Exercise. All records are to be transcribed in full; any pictures among them are to be skipped.
──────── Supplied entries ────────
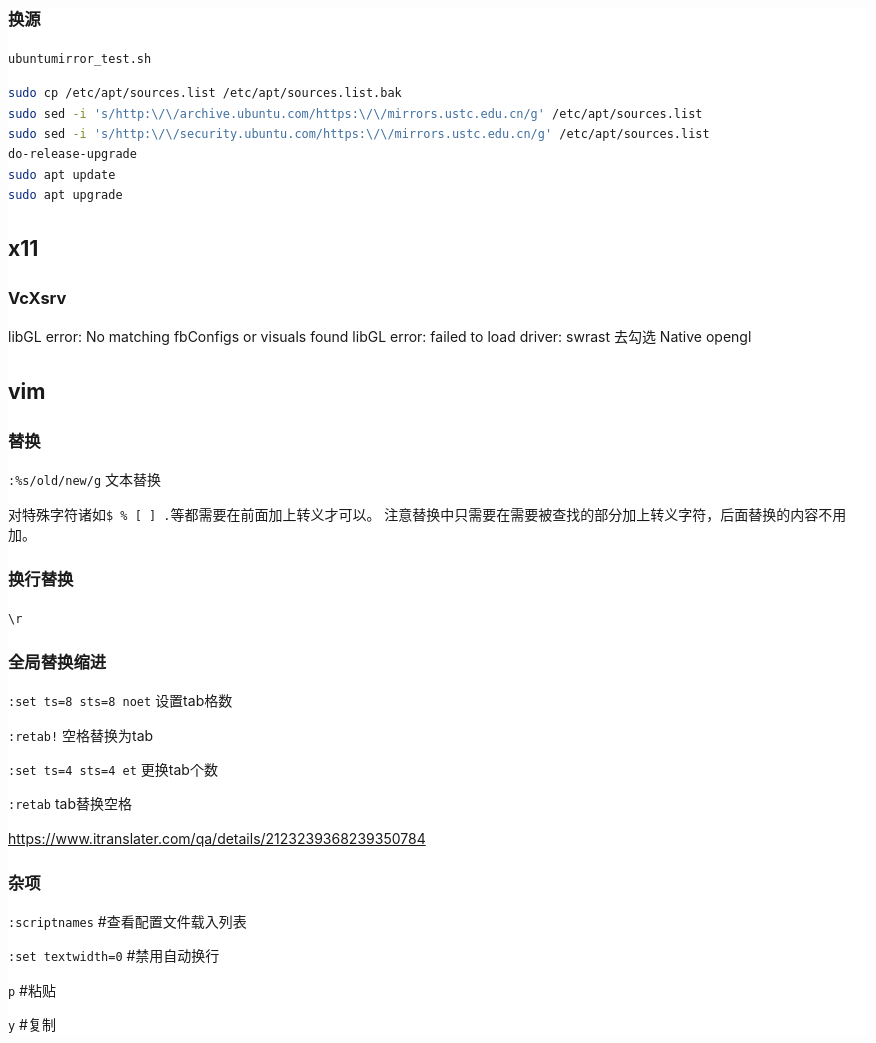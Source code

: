 ### 换源

`ubuntumirror_test.sh`

```bash
sudo cp /etc/apt/sources.list /etc/apt/sources.list.bak
sudo sed -i 's/http:\/\/archive.ubuntu.com/https:\/\/mirrors.ustc.edu.cn/g' /etc/apt/sources.list
sudo sed -i 's/http:\/\/security.ubuntu.com/https:\/\/mirrors.ustc.edu.cn/g' /etc/apt/sources.list
do-release-upgrade
sudo apt update
sudo apt upgrade
```

## x11

### VcXsrv

libGL error: No matching fbConfigs or visuals found
libGL error: failed to load driver: swrast
去勾选 Native opengl

## vim

### 替换

`:%s/old/new/g` 文本替换

对特殊字符诸如`$ % [ ] .`等都需要在前面加上转义才可以。
注意替换中只需要在需要被查找的部分加上转义字符，后面替换的内容不用加。

### 换行替换

`\r`

### 全局替换缩进

`:set ts=8 sts=8 noet`    设置tab格数

`:retab!`                 空格替换为tab

`:set ts=4 sts=4 et`      更换tab个数

`:retab`                  tab替换空格

<https://www.itranslater.com/qa/details/2123239368239350784>

### 杂项

`:scriptnames` #查看配置文件载入列表

`:set textwidth=0` #禁用自动换行

`p` #粘贴

`y` #复制

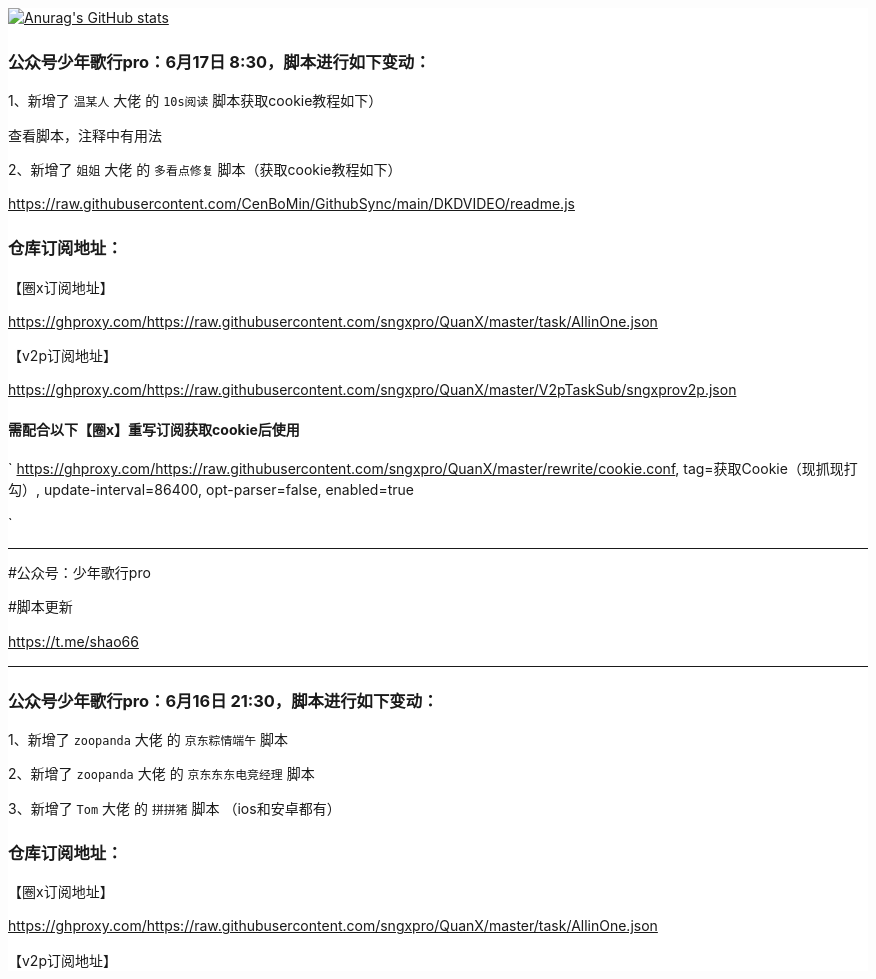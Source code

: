 [![Anurag's GitHub stats](https://github-readme-stats.vercel.app/api?username=sngxpro)](https://github.com/anuraghazra/github-readme-stats)

### 公众号少年歌行pro：6月17日 8:30，脚本进行如下变动：

1、新增了 `温某人` 大佬 的 `10s阅读` 脚本获取cookie教程如下）

查看脚本，注释中有用法

2、新增了 `姐姐` 大佬 的 `多看点修复` 脚本（获取cookie教程如下）

https://raw.githubusercontent.com/CenBoMin/GithubSync/main/DKDVIDEO/readme.js

### 仓库订阅地址：
 
【圈x订阅地址】

https://ghproxy.com/https://raw.githubusercontent.com/sngxpro/QuanX/master/task/AllinOne.json

【v2p订阅地址】

https://ghproxy.com/https://raw.githubusercontent.com/sngxpro/QuanX/master/V2pTaskSub/sngxprov2p.json

#### 需配合以下【圈x】重写订阅获取cookie后使用

`
https://ghproxy.com/https://raw.githubusercontent.com/sngxpro/QuanX/master/rewrite/cookie.conf, tag=获取Cookie（现抓现打勾）, update-interval=86400, opt-parser=false, enabled=true

`

-----------------------
#公众号：少年歌行pro

#脚本更新

https://t.me/shao66

-------------------





### 公众号少年歌行pro：6月16日 21:30，脚本进行如下变动：

1、新增了 `zoopanda` 大佬 的 `京东粽情端午` 脚本

2、新增了 `zoopanda` 大佬 的 `京东东东电竞经理` 脚本

3、新增了 `Tom` 大佬 的 `拼拼猪` 脚本 （ios和安卓都有）

### 仓库订阅地址：
 
【圈x订阅地址】

https://ghproxy.com/https://raw.githubusercontent.com/sngxpro/QuanX/master/task/AllinOne.json

【v2p订阅地址】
────────
Solution to this exercise.
Source code

: ### 换源

`ubuntumirror_test.sh`

```bash
sudo cp /etc/apt/sources.list /etc/apt/sources.list.bak
sudo sed -i 's/http:\/\/archive.ubuntu.com/https:\/\/mirrors.ustc.edu.cn/g' /etc/apt/sources.list
sudo sed -i 's/http:\/\/security.ubuntu.com/https:\/\/mirrors.ustc.edu.cn/g' /etc/apt/sources.list
do-release-upgrade
sudo apt update
sudo apt upgrade
```

## x11

### VcXsrv

libGL error: No matching fbConfigs or visuals found
libGL error: failed to load driver: swrast
去勾选 Native opengl

## vim

### 替换

`:%s/old/new/g` 文本替换

对特殊字符诸如`$ % [ ] .`等都需要在前面加上转义才可以。
注意替换中只需要在需要被查找的部分加上转义字符，后面替换的内容不用加。

### 换行替换

`\r`

### 全局替换缩进

`:set ts=8 sts=8 noet`    设置tab格数

`:retab!`                 空格替换为tab

`:set ts=4 sts=4 et`      更换tab个数

`:retab`                  tab替换空格

<https://www.itranslater.com/qa/details/2123239368239350784>

### 杂项

`:scriptnames` #查看配置文件载入列表

`:set textwidth=0` #禁用自动换行

`p` #粘贴

`y` #复制

Source code

: [![Anurag's GitHub stats](https://github-readme-stats.vercel.app/api?username=sngxpro)](https://github.com/anuraghazra/github-readme-stats)

### 公众号少年歌行pro：6月17日 8:30，脚本进行如下变动：

1、新增了 `温某人` 大佬 的 `10s阅读` 脚本获取cookie教程如下）

查看脚本，注释中有用法

2、新增了 `姐姐` 大佬 的 `多看点修复` 脚本（获取cookie教程如下）

https://raw.githubusercontent.com/CenBoMin/GithubSync/main/DKDVIDEO/readme.js

### 仓库订阅地址：
 
【圈x订阅地址】

https://ghproxy.com/https://raw.githubusercontent.com/sngxpro/QuanX/master/task/AllinOne.json

【v2p订阅地址】

https://ghproxy.com/https://raw.githubusercontent.com/sngxpro/QuanX/master/V2pTaskSub/sngxprov2p.json

#### 需配合以下【圈x】重写订阅获取cookie后使用

`
https://ghproxy.com/https://raw.githubusercontent.com/sngxpro/QuanX/master/rewrite/cookie.conf, tag=获取Cookie（现抓现打勾）, update-interval=86400, opt-parser=false, enabled=true

`

-----------------------
#公众号：少年歌行pro

#脚本更新

https://t.me/shao66

-------------------





### 公众号少年歌行pro：6月16日 21:30，脚本进行如下变动：

1、新增了 `zoopanda` 大佬 的 `京东粽情端午` 脚本

2、新增了 `zoopanda` 大佬 的 `京东东东电竞经理` 脚本

3、新增了 `Tom` 大佬 的 `拼拼猪` 脚本 （ios和安卓都有）

### 仓库订阅地址：
 
【圈x订阅地址】

https://ghproxy.com/https://raw.githubusercontent.com/sngxpro/QuanX/master/task/AllinOne.json

【v2p订阅地址】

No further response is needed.